I was interested to read a quote from Google’s Sr. V. P. of People Operations, Laszlo Bock, in which he stated that, ““G.P.A.’s are worthless as a criteria for hiring, and test scores are worthless . . . We found that they don’t predict anything.” That’s exactly what I have found over the years when we were helping to improve failing hiring processes. Companies get stuck in urban myths about what predicts success but seldom stop to assess those criteria.
Chipotle Mexican Grill’s CEO, Monty Moran, also made headlines when he stated that, ““We don’t care about experience very much. In fact, I think experience at another fast food restaurant is as likely to be a negative as it is to be a positive. We look for people who possess certain qualities that you can’t teach.”
So what do these innovative, high-growth, much-admired companies use as the criteria to select talent for critical roles? As you read deeper into the articles, you find that they both focus on the ability to learn and competencies that are related more to future potential versus short term performance.
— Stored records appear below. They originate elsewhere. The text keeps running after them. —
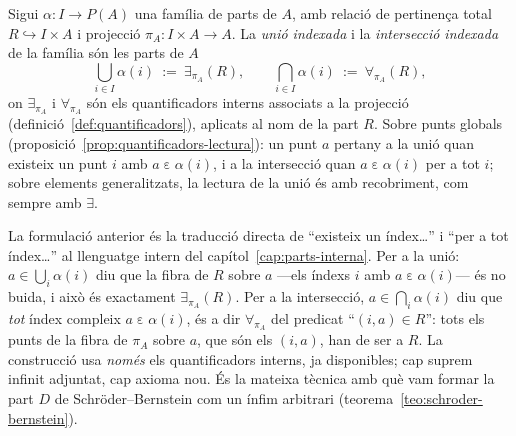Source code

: \begin{definicio}\label{def:unio-interseccio-indexada}
Sigui \(\alpha\colon I\to P(A)\) una família de parts de \(A\), amb relació
de pertinença total \(R\hookrightarrow I\times A\) i projecció
\(\pi_A\colon I\times A\to A\). La \emph{unió indexada} i la
\emph{intersecció indexada} de la família són les parts de \(A\)
\[
\bigcup_{i\in I}\alpha(i)\ :=\ \exists_{\pi_A}(R),
\qquad
\bigcap_{i\in I}\alpha(i)\ :=\ \forall_{\pi_A}(R),
\]
on \(\exists_{\pi_A}\) i \(\forall_{\pi_A}\) són els quantificadors interns
associats a la projecció (definició~\ref{def:quantificadors}), aplicats al
nom de la part \(R\). Sobre punts globals (proposició~\ref{prop:quantificadors-lectura}):
un punt \(a\) pertany a la unió quan existeix un punt \(i\) amb
\(a\mathrel{\varepsilon}\alpha(i)\), i a la intersecció quan
\(a\mathrel{\varepsilon}\alpha(i)\) per a tot \(i\); sobre elements
generalitzats, la lectura de la unió és amb recobriment, com sempre amb
\(\exists\).
\end{definicio}

\begin{observacio}\label{obs:unio-interseccio-lectura}
La formulació anterior és la traducció directa de \enquote{existeix un
índex\ldots} i \enquote{per a tot índex\ldots} al llenguatge intern del
capítol~\ref{cap:parts-interna}. Per a la unió: \(a\in\bigcup_i\alpha(i)\)
diu que la fibra de \(R\) sobre \(a\) ---els índexs \(i\) amb
\(a\mathrel{\varepsilon}\alpha(i)\)--- és no buida, i això és exactament
\(\exists_{\pi_A}(R)\). Per a la intersecció, \(a\in\bigcap_i\alpha(i)\) diu
que \emph{tot} índex compleix \(a\mathrel{\varepsilon}\alpha(i)\), és a dir
\(\forall_{\pi_A}\) del predicat \enquote{\((i,a)\in R\)}: tots els punts de
la fibra de \(\pi_A\) sobre \(a\), que són els \((i,a)\), han de ser a \(R\).
La construcció usa \emph{només} els
quantificadors interns, ja disponibles; cap suprem infinit adjuntat, cap
axioma nou. És la mateixa tècnica amb què vam formar la part \(D\) de
Schröder--Bernstein com un ínfim arbitrari
(teorema~\ref{teo:schroder-bernstein}).
\end{observacio}

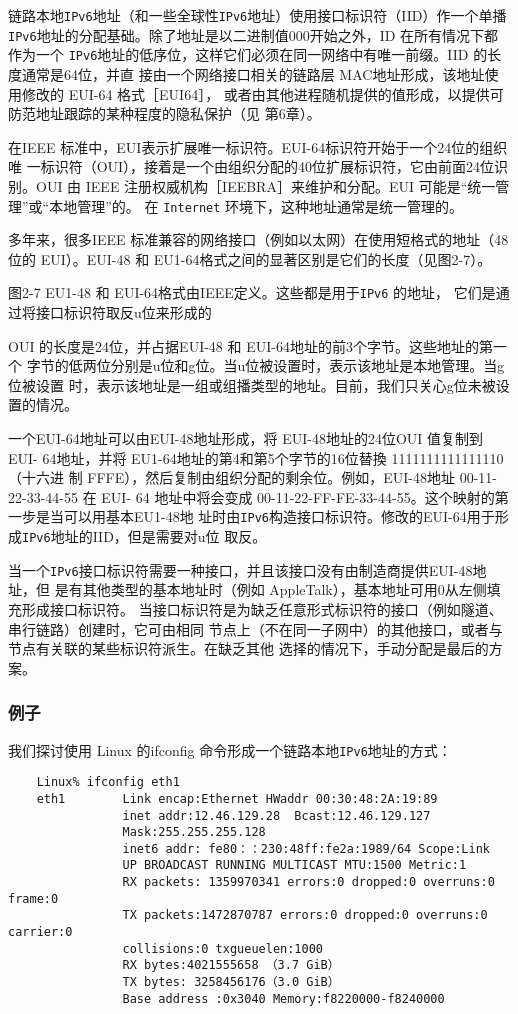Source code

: 链路本地\verb|IPv6|地址（和一些全球性\verb|IPv6|地址）使用接口标识符（IID）作一个单播
\verb|IPv6|地址的分配基础。除了地址是以二进制值000开始之外，ID 在所有情况下都作为一个
\verb|IPv6|地址的低序位，这样它们必须在同一网络中有唯一前缀。IID 的长度通常是64位，并直
接由一个网络接口相关的链路层 MAC地址形成，该地址使用修改的 EUI-64 格式［EUI64］，
或者由其他进程随机提供的值形成，以提供可防范地址跟踪的某种程度的隐私保护（见
第6章）。

在IEEE 标准中，EUI表示扩展唯一标识符。EUI-64标识符开始于一个24位的组织唯
一标识符（OUI），接着是一个由组织分配的40位扩展标识符，它由前面24位识别。OUI 由
IEEE 注册权威机构［IEEBRA］来维护和分配。EUI 可能是“统一管理”或“本地管理”的。
在 \verb|Internet| 环境下，这种地址通常是统一管理的。

多年来，很多IEEE 标准兼容的网络接口（例如以太网）在使用短格式的地址（48位的
EUI）。EUI-48 和 EU1-64格式之间的显著区别是它们的长度（见图2-7）。

图2-7 EU1-48 和 EUI-64格式由IEEE定义。这些都是用于\verb|IPv6| 的地址，
它们是通过将接口标识符取反u位来形成的

OUI 的长度是24位，并占据EUI-48 和 EUI-64地址的前3个字节。这些地址的第一个
字节的低两位分别是u位和g位。当u位被设置时，表示该地址是本地管理。当g位被设置
时，表示该地址是一组或组播类型的地址。目前，我们只关心g位未被设置的情况。

一个EUI-64地址可以由EUI-48地址形成，将 EUI-48地址的24位OUI 值复制到 EUI-
64地址，并将 EU1-64地址的第4和第5个字节的16位替換 1111111111111110（十六进
制 FFFE），然后复制由组织分配的剩余位。例如，EUI-48地址 00-11-22-33-44-55 在 EUI-
64 地址中将会变成 00-11-22-FF-FE-33-44-55。这个映射的第一步是当可以用基本EU1-48地
址时由\verb|IPv6|构造接口标识符。修改的EUI-64用于形成\verb|IPv6|地址的IID，但是需要对u位
取反。

当一个\verb|IPv6|接口标识符需要一种接口，并且该接口没有由制造商提供EUI-48地址，但
是有其他类型的基本地址时（例如 AppleTalk），基本地址可用0从左侧填充形成接口标识符。
当接口标识符是为缺乏任意形式标识符的接口（例如隧道、串行链路）创建时，它可由相同
节点上（不在同一子网中）的其他接口，或者与节点有关联的某些标识符派生。在缺乏其他
选择的情况下，手动分配是最后的方案。

\subsubsection{例子}
我们探讨使用 Linux 的ifconfig 命令形成一个链路本地\verb|IPv6|地址的方式：

\begin{verbatim}
    Linux% ifconfig eth1
    eth1        Link encap:Ethernet HWaddr 00:30:48:2A:19:89
                inet addr:12.46.129.28  Bcast:12.46.129.127
                Mask:255.255.255.128
                inet6 addr: fe80：：230:48ff:fe2a:1989/64 Scope:Link
                UP BROADCAST RUNNING MULTICAST MTU:1500 Metric:1
                RX packets: 1359970341 errors:0 dropped:0 overruns:0 frame:0
                TX packets:1472870787 errors:0 dropped:0 overruns:0 carrier:0
                collisions:0 txgueuelen:1000
                RX bytes:4021555658 （3.7 GiB）
                TX bytes: 3258456176（3.0 GiB）
                Base address :0x3040 Memory:f8220000-f8240000
\end{verbatim}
Googles Bock indicated that, “the No. 1 thing we look for is general cognitive ability, and it’s not I.Q. It’s learning ability. It’s the ability to process on the fly. It’s the ability to pull together disparate bits of information.” Mr. Moran acknowledged that new hires with little QSR experience may make more mistakes initially but learning agile people quickly learn form the mistakes, don’t repeat them and eventually come up with better ideas.
Assessing learning ability does not require a capability akin to conducting a Vulcan Mind Meld. When I visited Google headquarters last year, our People Operations host described how they have chucked everything in favor of behavior-based interviews. They typically use five validated, structured interviews with the fifth being solely an opportunity to train new interviewers – the results are not considered. Beyond learning ability, Google’s interviews also look for behavioral examples of competencies such as Emergent Leadership (the ability to take the lead when needed in a team situation not whether you were the captain of the cheerleading squad), Ownership and Humility (being willing to step up and help solve a problem but also step back and consider the ideas of others) and Collaboration.
Google is one the worlds most admired companies. Analysts have attributed some of Chipotle’s success to its unique culture that is created and reinforced through its hiring and promotion process. But try to convince an engineering-based company that GPA’s are worthless! That’s a urban myth that’s hard to crack. I’m glad the issue is getting some popular press.